Task statement ▸
Give back all the data exactly, line by line.

Listed records ▸
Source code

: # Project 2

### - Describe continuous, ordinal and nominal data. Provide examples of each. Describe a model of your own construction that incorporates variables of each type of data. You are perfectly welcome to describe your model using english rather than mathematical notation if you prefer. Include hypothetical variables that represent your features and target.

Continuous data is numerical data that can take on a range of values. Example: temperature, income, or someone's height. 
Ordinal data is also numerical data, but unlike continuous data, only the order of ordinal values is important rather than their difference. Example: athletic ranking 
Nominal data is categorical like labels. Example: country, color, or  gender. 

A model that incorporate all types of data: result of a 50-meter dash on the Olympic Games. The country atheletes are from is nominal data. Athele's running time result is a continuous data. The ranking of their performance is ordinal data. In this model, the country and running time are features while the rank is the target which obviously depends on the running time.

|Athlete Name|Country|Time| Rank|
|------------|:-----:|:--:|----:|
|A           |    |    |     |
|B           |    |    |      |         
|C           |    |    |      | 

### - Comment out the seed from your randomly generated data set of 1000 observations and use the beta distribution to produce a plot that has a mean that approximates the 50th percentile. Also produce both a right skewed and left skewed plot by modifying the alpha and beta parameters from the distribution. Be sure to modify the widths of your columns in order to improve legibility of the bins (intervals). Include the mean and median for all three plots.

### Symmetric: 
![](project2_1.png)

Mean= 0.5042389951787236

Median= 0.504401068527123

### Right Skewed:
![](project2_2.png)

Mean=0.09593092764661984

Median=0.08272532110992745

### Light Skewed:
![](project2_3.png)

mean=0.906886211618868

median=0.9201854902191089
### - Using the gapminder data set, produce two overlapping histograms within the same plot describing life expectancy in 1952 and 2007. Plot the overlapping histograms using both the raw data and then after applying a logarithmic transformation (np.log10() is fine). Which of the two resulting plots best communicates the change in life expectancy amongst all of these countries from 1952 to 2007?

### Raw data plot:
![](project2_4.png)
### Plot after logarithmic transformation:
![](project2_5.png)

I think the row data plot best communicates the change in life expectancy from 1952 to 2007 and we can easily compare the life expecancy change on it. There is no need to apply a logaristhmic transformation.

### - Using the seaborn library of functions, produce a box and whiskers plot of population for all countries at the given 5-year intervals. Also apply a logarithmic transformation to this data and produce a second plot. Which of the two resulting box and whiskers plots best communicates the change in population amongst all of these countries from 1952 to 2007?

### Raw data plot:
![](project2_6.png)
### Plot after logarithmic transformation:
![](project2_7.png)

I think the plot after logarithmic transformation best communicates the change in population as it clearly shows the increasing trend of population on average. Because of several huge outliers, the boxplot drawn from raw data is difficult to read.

Exercise response ▸
Source code

: # Project 2

### - Describe continuous, ordinal and nominal data. Provide examples of each. Describe a model of your own construction that incorporates variables of each type of data. You are perfectly welcome to describe your model using english rather than mathematical notation if you prefer. Include hypothetical variables that represent your features and target.

Continuous data is numerical data that can take on a range of values. Example: temperature, income, or someone's height. 
Ordinal data is also numerical data, but unlike continuous data, only the order of ordinal values is important rather than their difference. Example: athletic ranking 
Nominal data is categorical like labels. Example: country, color, or  gender. 

A model that incorporate all types of data: result of a 50-meter dash on the Olympic Games. The country atheletes are from is nominal data. Athele's running time result is a continuous data. The ranking of their performance is ordinal data. In this model, the country and running time are features while the rank is the target which obviously depends on the running time.

|Athlete Name|Country|Time| Rank|
|------------|:-----:|:--:|----:|
|A           |    |    |     |
|B           |    |    |      |         
|C           |    |    |      | 

### - Comment out the seed from your randomly generated data set of 1000 observations and use the beta distribution to produce a plot that has a mean that approximates the 50th percentile. Also produce both a right skewed and left skewed plot by modifying the alpha and beta parameters from the distribution. Be sure to modify the widths of your columns in order to improve legibility of the bins (intervals). Include the mean and median for all three plots.

### Symmetric: 
![](project2_1.png)

Mean= 0.5042389951787236

Median= 0.504401068527123

### Right Skewed:
![](project2_2.png)

Mean=0.09593092764661984

Median=0.08272532110992745

### Light Skewed:
![](project2_3.png)

mean=0.906886211618868

median=0.9201854902191089
### - Using the gapminder data set, produce two overlapping histograms within the same plot describing life expectancy in 1952 and 2007. Plot the overlapping histograms using both the raw data and then after applying a logarithmic transformation (np.log10() is fine). Which of the two resulting plots best communicates the change in life expectancy amongst all of these countries from 1952 to 2007?

### Raw data plot:
![](project2_4.png)
### Plot after logarithmic transformation:
![](project2_5.png)

I think the row data plot best communicates the change in life expectancy from 1952 to 2007 and we can easily compare the life expecancy change on it. There is no need to apply a logaristhmic transformation.

### - Using the seaborn library of functions, produce a box and whiskers plot of population for all countries at the given 5-year intervals. Also apply a logarithmic transformation to this data and produce a second plot. Which of the two resulting box and whiskers plots best communicates the change in population amongst all of these countries from 1952 to 2007?

### Raw data plot:
![](project2_6.png)
### Plot after logarithmic transformation:
![](project2_7.png)

I think the plot after logarithmic transformation best communicates the change in population as it clearly shows the increasing trend of population on average. Because of several huge outliers, the boxplot drawn from raw data is difficult to read.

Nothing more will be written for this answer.